The crew of the Braveheart set off for the Kermadecs.
The expedition team comprises six whale experts, two seabird scientists, one underwater videographer, one photographer and one blogger/general maritime dogsbody. A small but persistent swell hitting the Braveheart on her beam kept many of the team in their bunks during our first day at sea. Most are now recovered from a brief bout of seasickness, and the wind and swell continue to drop. We have seen four baleen whales, at least one of which was a humpback, all headed south.
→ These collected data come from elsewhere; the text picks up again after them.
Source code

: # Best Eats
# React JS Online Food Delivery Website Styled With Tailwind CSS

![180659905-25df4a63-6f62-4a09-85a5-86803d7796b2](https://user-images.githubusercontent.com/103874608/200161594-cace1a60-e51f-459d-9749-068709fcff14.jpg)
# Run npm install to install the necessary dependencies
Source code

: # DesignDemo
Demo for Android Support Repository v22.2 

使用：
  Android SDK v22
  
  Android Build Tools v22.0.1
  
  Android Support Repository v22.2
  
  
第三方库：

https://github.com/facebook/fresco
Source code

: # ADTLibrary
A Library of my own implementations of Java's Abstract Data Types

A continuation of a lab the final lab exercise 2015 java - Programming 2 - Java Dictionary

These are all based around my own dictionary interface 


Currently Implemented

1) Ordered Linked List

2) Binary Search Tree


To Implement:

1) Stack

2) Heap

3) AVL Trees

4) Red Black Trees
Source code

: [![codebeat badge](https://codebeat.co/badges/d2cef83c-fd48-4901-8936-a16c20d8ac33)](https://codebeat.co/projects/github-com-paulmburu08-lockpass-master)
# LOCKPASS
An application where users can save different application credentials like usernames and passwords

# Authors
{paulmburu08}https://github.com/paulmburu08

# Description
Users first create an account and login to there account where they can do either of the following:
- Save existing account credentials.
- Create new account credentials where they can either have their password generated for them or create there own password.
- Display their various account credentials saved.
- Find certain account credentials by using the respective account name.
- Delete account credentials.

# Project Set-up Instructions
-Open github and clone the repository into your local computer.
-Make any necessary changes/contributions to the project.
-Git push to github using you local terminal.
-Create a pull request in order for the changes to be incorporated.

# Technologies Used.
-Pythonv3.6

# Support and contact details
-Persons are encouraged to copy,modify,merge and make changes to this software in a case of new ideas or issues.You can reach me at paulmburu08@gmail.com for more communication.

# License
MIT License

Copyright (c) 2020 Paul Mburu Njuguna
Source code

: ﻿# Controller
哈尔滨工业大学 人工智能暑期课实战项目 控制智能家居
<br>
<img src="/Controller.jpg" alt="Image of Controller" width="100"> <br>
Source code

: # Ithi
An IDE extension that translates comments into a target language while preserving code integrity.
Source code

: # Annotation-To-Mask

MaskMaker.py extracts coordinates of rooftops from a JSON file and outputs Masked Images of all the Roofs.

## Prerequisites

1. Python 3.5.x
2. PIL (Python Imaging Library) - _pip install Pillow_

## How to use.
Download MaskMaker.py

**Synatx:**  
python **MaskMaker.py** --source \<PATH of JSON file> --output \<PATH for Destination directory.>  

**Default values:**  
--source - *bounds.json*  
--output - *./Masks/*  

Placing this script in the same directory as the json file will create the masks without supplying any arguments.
The Kermadec Islands themselves are the exposed tips of a much longer arc of submerged volcanoes, which in some cases rise to less than a hundred metres below the surface. Passing over one of these seamounts this morning, the Braveheart slowed as the crew took the opportunity to replenish the ship’s seafood stores. Within an hour we were on our way again with four kingfish, two hapuka and two bass stowed safely in the galley. Marine reserves surround all of the Kermadecs, with commercial and recreational fishing prohibited within 12 nautical miles of the islands, so this was our last chance to get a line in the water for the next few weeks. In 2016 the Kermadecs will become New Zealand’s largest marine reserve, with the reserve boundaries extended to 200 nautical miles.
Late this afternoon we passed, the southernmost of the Kermadec Islands. L’Esperance is a bare, craggy protuberance of red volcanic stone, shrouded in seabirds. A full moon rose in the east as we set our course back northward. We aim to be at Rangitahua/Raoul Island tomorrow morning (Tuesday), when the real work can begin!